When NOT to use — limitations and common misapplications

This is a relevance-and-credibility appraisal instrument, not a risk-of-bias tool and not a numeric quality score. Do not convert its yes/no answers into a summed "quality score" and rank studies by it — the developers explicitly designed it for structured judgment, not scoring, and summary scores obscure which specific threat invalidates a study. For formal, signalling-question risk-of-bias assessment of a non-randomized study (e.g., within a systematic review), use ROBINS-I, which is the fit-for-purpose instrument; this questionnaire complements but does not replace it. Completing the questionnaire does not make an observational study causal — answering "yes" to the design questions documents that confounding was addressed, not that it was eliminated; residual and unmeasured confounding remain, which is why the sensitivity- analysis domain matters. Do not use it as a protocol template (that is HARPER / StaRT-RWE) or as a reporting checklist for the final manuscript (that is STROBE / RECORD-PE) — substituting one for another leaves real gaps that reviewers will find. Beware appraisal-as-theater: ticking boxes without inspecting the underlying code lists, validation studies, balance tables, and attrition diagrams produces a clean-looking checklist over an uncredible study. Finally, applying the generic 2014 questionnaire to a complex healthcare-database study without the Wang 2017 reporting expectations will leave the data-fitness and reproducibility questions effectively unanswerable.

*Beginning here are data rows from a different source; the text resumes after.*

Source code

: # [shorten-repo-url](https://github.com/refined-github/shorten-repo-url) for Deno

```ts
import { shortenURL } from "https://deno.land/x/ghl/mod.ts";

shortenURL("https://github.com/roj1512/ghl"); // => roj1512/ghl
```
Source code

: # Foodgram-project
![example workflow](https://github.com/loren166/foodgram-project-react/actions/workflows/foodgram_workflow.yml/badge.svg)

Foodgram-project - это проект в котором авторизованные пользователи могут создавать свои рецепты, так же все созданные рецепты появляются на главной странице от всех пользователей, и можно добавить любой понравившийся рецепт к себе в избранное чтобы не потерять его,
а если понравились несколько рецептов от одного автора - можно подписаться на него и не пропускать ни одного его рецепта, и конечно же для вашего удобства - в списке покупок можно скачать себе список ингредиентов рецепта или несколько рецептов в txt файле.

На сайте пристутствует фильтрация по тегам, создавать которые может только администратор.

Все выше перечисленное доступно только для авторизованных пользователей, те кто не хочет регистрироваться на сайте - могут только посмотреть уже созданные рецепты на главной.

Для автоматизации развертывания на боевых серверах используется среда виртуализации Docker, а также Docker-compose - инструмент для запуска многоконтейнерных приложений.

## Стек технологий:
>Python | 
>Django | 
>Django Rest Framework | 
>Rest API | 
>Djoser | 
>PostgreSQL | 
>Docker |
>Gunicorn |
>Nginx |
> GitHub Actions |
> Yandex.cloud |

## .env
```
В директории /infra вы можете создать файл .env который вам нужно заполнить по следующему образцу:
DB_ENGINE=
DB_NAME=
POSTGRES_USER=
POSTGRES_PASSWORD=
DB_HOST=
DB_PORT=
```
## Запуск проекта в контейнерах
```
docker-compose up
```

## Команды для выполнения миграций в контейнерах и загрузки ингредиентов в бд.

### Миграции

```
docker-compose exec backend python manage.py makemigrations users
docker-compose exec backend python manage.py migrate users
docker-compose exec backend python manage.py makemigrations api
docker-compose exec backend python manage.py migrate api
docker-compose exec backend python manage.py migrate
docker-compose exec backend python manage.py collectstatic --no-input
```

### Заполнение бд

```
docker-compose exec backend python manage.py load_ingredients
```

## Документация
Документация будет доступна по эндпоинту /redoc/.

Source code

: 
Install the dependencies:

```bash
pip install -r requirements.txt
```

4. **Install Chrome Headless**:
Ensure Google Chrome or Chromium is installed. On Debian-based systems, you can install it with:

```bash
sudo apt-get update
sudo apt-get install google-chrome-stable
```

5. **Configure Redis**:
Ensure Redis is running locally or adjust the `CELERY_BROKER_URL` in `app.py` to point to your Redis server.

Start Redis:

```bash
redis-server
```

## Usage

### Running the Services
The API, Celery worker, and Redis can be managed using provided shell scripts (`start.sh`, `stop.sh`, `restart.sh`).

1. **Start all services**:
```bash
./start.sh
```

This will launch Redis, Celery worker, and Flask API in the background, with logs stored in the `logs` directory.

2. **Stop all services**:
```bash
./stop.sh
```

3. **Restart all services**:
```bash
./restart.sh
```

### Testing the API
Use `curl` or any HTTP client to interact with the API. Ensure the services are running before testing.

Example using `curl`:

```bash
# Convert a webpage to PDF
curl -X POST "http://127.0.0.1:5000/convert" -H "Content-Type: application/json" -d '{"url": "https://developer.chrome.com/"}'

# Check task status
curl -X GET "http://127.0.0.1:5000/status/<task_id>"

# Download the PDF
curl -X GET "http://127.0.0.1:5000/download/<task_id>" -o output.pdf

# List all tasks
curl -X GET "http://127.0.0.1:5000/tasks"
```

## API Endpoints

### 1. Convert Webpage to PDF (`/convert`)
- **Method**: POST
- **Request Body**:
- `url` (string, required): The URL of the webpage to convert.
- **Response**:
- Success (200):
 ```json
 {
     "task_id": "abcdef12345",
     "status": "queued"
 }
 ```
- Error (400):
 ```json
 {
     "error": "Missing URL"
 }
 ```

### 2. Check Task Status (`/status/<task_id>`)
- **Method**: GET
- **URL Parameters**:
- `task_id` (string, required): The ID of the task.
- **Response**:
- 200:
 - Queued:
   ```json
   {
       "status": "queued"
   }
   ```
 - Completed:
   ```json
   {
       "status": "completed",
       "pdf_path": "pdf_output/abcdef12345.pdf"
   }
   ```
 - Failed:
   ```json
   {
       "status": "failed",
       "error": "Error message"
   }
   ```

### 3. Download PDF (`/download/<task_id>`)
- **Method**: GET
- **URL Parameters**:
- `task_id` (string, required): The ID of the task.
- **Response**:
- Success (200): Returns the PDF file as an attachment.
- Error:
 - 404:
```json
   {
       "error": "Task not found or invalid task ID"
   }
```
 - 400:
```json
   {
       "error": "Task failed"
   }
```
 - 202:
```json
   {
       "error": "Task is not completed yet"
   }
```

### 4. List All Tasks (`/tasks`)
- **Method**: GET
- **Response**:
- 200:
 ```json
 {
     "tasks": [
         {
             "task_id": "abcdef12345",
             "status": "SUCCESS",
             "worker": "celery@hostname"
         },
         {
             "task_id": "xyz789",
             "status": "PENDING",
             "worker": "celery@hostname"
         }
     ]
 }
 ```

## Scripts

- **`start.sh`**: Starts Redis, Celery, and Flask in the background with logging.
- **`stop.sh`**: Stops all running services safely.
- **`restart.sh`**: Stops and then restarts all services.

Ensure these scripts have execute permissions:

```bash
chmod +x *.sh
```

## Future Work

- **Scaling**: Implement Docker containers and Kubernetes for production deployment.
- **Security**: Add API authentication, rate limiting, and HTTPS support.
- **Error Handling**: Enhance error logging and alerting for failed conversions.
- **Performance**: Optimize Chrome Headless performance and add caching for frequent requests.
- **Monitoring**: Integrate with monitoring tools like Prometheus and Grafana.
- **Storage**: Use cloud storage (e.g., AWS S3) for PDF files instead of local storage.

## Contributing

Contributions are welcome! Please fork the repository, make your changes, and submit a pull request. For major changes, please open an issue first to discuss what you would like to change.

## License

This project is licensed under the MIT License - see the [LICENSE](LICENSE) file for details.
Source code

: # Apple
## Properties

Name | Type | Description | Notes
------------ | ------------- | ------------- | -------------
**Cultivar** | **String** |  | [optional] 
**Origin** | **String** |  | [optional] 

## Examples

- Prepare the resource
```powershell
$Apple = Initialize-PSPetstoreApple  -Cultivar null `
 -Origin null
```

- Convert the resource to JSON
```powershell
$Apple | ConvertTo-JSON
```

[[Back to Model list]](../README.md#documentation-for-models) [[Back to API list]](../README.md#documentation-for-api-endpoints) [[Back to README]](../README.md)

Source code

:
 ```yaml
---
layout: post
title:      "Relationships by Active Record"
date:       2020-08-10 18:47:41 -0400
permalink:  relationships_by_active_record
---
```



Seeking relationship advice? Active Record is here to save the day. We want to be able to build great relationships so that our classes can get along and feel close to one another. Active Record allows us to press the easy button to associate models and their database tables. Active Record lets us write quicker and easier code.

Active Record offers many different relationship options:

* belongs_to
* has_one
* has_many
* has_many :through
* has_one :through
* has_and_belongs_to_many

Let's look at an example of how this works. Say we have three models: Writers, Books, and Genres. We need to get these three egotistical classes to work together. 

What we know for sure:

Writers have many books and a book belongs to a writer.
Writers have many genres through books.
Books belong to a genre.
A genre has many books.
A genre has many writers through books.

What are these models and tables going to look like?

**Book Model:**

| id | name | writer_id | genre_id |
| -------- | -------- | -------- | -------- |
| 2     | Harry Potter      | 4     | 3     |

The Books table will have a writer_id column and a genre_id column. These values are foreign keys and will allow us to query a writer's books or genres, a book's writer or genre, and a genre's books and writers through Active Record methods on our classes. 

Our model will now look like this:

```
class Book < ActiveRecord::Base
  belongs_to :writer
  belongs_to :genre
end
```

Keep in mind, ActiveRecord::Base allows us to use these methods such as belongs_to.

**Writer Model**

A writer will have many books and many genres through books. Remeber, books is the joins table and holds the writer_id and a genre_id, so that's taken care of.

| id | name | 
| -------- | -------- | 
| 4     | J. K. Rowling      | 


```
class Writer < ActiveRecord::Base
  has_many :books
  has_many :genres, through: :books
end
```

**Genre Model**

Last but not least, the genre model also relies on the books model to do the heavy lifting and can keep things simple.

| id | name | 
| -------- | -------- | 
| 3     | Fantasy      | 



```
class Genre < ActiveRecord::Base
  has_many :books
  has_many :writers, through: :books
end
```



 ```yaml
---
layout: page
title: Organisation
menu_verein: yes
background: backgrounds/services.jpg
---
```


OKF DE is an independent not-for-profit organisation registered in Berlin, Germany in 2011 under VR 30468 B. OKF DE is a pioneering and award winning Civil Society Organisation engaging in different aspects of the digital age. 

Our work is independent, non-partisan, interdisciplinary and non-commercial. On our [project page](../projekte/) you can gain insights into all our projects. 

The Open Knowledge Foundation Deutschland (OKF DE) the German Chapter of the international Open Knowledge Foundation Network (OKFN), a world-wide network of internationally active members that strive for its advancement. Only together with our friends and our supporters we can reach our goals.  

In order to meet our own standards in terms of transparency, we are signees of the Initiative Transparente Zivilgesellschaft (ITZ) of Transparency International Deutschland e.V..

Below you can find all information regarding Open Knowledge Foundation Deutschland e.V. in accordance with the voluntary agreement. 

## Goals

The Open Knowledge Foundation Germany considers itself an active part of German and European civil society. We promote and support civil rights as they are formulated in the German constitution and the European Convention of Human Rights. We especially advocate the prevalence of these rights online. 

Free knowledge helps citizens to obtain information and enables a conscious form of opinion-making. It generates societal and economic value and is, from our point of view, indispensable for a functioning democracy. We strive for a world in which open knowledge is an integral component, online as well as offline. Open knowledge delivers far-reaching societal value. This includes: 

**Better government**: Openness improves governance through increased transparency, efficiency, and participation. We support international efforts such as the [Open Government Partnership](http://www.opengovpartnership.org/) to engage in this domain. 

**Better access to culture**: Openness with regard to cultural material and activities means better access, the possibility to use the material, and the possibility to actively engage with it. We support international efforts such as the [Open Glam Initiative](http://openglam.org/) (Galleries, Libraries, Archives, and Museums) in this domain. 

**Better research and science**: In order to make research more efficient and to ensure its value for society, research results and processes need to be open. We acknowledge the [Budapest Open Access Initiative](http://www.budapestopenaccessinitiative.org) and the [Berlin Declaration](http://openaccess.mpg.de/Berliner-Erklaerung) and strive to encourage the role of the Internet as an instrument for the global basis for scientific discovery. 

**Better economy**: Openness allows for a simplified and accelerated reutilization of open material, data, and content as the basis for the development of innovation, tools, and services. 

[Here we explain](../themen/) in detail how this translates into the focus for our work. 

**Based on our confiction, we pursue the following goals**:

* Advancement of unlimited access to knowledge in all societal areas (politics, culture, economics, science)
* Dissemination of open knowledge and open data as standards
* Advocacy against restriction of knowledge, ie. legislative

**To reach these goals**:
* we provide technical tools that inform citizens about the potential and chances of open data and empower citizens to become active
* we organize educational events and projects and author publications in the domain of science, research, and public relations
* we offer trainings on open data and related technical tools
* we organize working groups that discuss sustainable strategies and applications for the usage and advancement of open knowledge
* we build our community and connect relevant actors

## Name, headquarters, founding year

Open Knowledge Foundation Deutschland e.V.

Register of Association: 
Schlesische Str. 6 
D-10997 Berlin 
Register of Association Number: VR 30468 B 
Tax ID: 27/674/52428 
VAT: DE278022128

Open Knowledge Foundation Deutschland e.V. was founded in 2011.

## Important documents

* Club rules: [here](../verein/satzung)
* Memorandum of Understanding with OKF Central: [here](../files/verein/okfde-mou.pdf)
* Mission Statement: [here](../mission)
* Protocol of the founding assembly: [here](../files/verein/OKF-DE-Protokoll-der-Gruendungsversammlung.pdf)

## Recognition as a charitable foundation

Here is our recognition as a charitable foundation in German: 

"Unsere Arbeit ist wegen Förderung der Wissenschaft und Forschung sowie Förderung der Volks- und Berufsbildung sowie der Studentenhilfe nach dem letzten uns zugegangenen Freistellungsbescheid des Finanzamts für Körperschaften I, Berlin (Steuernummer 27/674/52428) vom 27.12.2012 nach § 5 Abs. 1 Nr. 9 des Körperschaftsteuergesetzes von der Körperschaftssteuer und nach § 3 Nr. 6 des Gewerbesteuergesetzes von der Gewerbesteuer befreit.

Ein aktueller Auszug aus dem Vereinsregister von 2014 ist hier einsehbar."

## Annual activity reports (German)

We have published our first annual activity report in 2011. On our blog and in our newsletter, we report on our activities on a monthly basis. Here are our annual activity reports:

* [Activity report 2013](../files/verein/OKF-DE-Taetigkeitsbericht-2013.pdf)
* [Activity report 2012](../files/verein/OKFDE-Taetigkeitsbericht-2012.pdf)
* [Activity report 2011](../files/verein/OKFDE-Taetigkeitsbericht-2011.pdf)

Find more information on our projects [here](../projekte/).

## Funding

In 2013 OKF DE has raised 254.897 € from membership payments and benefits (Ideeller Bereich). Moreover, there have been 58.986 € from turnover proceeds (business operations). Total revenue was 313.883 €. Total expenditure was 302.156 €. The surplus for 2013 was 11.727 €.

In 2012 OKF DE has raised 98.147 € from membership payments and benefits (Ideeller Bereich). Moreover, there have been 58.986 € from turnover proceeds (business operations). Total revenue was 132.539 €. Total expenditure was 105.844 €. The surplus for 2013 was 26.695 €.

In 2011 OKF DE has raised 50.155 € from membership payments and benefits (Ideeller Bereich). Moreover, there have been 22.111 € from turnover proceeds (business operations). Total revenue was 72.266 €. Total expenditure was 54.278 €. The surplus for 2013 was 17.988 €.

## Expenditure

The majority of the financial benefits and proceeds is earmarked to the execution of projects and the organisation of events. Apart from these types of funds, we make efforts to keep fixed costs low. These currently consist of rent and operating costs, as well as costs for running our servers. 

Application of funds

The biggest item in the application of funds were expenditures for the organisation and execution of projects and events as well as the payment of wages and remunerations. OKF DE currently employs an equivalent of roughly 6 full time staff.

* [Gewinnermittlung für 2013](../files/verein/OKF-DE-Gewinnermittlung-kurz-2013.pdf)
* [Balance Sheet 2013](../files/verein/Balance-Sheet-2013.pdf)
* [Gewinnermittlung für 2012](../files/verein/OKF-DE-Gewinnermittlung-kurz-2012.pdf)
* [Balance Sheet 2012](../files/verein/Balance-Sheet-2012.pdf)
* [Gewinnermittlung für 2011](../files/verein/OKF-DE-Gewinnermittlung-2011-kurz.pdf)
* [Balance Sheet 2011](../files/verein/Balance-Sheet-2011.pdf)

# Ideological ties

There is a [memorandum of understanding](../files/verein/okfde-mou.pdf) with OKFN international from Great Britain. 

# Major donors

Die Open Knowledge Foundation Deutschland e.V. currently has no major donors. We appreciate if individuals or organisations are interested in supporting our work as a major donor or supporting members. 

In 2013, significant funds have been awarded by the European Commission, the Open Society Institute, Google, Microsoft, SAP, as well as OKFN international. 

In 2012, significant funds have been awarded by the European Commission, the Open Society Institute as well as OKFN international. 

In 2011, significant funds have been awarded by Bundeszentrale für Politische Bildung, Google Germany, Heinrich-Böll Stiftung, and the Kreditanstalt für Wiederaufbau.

How it maps to this catalog

Each appraisal domain has an implementing concept that supplies the operational detail a credible answer requires: - Relevance / PICOTS → `picots-framework-rwe` (and `generalizability-transportability-external-validity-rwe` for the target-population judgment). - Data fitness-for-use → `fit-for-purpose-data-assessment-rwe`, with `claims-analysis` and `medicare-ffs-ma-commercial-claims-differences-rwe` for source-specific capture and payer-mix nuances. - Phenotype / algorithm validity → `diagnosis-phenotype-algorithm-1ip-2op-time-window-rwe`. - Design / confounding control → `active-comparator-new-user` and `high-dimensional-propensity-score-hdps-rwe`, with `target-trial-emulation` as the pre-specification scaffold that makes the relevance and credibility questions answerable by construction. - Estimand / intercurrent events → `estimands-ate-att-intercurrent-events-rwe`. - Attrition / missing data → `attrition-and-loss-to-follow-up-rwe`. - Sensitivity / quantitative bias analysis → `e-value-sensitivity-analysis`. - Reporting artifacts (attrition flow, balance diagnostics) → `visualizations-pharmacoepidemiology-rwe`. Applied note (claims/EHR/registry RWE). A payer assessing a manufacturer's claims-based comparative-effectiveness study should run the relevance arm against `picots-framework-rwe`, then demand the credibility evidence concretely: the data-fitness narrative (`fit-for-purpose-data-assessment-rwe`), the outcome code list and PPV (`diagnosis-phenotype-algorithm-1ip-2op-time-window-rwe`), confirmation that the design is active-comparator/new-user with a balance table (`active-comparator-new-user`, `high-dimensional-propensity-score-hdps-rwe`), the attrition funnel (`attrition-and-loss-to-follow-up-rwe`), and an E-value or negative-control result (`e-value-sensitivity-analysis`). A "yes" with no supporting artifact is a "no."